Saved entries:
····················

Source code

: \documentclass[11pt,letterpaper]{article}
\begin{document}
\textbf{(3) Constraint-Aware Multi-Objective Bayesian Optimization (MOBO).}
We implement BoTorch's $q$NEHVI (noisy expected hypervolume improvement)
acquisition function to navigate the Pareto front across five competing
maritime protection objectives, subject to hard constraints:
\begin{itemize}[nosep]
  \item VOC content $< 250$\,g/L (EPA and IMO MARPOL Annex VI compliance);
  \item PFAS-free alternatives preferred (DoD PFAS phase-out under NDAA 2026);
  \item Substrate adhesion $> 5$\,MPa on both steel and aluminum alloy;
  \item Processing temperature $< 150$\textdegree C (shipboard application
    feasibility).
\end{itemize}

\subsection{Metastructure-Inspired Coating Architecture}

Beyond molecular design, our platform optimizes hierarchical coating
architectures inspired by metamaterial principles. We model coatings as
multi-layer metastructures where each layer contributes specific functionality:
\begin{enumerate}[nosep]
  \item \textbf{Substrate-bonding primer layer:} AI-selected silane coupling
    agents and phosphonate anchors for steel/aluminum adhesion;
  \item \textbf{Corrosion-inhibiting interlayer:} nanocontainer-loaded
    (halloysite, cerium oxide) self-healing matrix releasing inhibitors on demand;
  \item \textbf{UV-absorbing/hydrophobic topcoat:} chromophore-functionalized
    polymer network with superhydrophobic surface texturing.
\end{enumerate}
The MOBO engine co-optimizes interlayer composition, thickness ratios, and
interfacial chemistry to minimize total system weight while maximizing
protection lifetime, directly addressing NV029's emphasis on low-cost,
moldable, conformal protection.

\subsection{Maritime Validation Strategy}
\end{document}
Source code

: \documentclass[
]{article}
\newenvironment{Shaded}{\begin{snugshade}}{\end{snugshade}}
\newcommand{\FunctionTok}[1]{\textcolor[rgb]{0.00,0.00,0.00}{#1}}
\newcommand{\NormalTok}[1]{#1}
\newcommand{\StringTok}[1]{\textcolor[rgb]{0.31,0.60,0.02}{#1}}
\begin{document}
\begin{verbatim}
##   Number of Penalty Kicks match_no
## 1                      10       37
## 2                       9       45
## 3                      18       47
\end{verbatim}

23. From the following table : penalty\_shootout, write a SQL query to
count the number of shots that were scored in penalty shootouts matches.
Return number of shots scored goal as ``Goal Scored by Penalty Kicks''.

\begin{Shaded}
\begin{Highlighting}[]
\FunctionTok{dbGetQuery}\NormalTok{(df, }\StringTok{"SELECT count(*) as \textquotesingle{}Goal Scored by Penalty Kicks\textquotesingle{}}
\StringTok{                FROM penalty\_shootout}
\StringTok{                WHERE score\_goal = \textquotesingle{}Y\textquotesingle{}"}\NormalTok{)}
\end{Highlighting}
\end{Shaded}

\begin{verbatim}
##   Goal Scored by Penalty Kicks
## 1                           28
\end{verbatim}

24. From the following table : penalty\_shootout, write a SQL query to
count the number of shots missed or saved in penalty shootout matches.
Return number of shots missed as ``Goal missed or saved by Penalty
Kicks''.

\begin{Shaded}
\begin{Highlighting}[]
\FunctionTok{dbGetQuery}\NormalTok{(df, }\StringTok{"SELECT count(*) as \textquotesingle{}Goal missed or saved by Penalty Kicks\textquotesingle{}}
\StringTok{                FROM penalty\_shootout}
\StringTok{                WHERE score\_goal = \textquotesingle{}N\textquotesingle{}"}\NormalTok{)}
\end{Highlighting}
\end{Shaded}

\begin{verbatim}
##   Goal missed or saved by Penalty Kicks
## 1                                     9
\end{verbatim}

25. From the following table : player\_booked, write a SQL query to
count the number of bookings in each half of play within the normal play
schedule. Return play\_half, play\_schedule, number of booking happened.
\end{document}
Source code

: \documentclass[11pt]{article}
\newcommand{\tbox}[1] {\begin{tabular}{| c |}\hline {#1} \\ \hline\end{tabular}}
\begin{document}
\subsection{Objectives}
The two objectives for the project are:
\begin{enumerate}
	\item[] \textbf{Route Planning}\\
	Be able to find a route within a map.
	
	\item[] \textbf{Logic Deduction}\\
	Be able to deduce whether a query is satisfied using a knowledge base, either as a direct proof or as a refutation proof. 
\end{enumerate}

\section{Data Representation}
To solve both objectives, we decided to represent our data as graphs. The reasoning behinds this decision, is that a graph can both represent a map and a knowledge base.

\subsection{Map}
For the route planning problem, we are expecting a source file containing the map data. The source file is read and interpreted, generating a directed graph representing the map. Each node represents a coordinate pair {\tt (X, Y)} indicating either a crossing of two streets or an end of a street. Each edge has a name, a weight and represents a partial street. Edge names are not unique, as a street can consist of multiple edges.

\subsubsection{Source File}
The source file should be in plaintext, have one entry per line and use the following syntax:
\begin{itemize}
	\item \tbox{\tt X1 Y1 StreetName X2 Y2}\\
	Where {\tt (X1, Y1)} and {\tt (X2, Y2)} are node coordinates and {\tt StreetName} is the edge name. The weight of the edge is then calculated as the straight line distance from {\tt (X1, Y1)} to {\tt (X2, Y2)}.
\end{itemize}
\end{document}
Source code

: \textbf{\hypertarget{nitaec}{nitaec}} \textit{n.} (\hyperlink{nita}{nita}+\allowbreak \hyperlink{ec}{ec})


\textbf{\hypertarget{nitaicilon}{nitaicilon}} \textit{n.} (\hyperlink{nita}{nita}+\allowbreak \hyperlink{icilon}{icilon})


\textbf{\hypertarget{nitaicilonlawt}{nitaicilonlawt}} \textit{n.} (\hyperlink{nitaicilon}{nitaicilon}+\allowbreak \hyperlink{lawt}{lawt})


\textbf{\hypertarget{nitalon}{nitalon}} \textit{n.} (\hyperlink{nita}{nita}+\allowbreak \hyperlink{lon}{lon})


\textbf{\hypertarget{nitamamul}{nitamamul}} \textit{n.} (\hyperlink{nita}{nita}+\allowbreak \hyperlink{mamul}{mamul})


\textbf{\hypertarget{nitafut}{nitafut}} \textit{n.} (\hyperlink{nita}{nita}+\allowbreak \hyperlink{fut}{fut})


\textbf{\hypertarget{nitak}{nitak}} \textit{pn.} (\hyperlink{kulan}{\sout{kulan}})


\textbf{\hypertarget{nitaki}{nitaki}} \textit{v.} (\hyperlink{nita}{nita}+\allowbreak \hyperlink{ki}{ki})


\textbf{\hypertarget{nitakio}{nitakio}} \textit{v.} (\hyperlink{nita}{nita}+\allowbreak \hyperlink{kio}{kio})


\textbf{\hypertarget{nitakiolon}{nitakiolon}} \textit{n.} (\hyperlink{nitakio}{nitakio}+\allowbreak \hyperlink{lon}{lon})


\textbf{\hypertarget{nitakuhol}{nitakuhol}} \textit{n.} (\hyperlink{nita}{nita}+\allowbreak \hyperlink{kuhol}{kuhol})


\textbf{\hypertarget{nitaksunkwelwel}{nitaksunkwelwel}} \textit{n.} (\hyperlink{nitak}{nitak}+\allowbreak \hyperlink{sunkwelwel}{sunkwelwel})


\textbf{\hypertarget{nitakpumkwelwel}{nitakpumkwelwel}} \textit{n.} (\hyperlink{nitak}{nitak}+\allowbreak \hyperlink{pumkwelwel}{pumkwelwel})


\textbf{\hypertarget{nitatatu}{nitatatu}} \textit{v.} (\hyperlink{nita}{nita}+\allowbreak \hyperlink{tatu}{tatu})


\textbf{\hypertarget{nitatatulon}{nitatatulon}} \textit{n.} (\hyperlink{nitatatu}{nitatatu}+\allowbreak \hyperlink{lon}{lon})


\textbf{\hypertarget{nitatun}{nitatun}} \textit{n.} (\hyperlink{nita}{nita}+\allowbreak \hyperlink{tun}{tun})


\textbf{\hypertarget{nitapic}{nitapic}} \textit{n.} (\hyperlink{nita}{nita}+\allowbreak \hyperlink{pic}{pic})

····················

## [WHAT YOU WILL DO]
Every line above from the line with "To solve both" to the line with "X1 Y1 StreetName", both included, must be reproduced exactly, and no other line may appear.

## [TASK SOLUTION]
To solve both objectives, we decided to represent our data as graphs. The reasoning behinds this decision, is that a graph can both represent a map and a knowledge base.

\subsection{Map}
For the route planning problem, we are expecting a source file containing the map data. The source file is read and interpreted, generating a directed graph representing the map. Each node represents a coordinate pair {\tt (X, Y)} indicating either a crossing of two streets or an end of a street. Each edge has a name, a weight and represents a partial street. Edge names are not unique, as a street can consist of multiple edges.

\subsubsection{Source File}
The source file should be in plaintext, have one entry per line and use the following syntax:
\begin{itemize}
	\item \tbox{\tt X1 Y1 StreetName X2 Y2}\\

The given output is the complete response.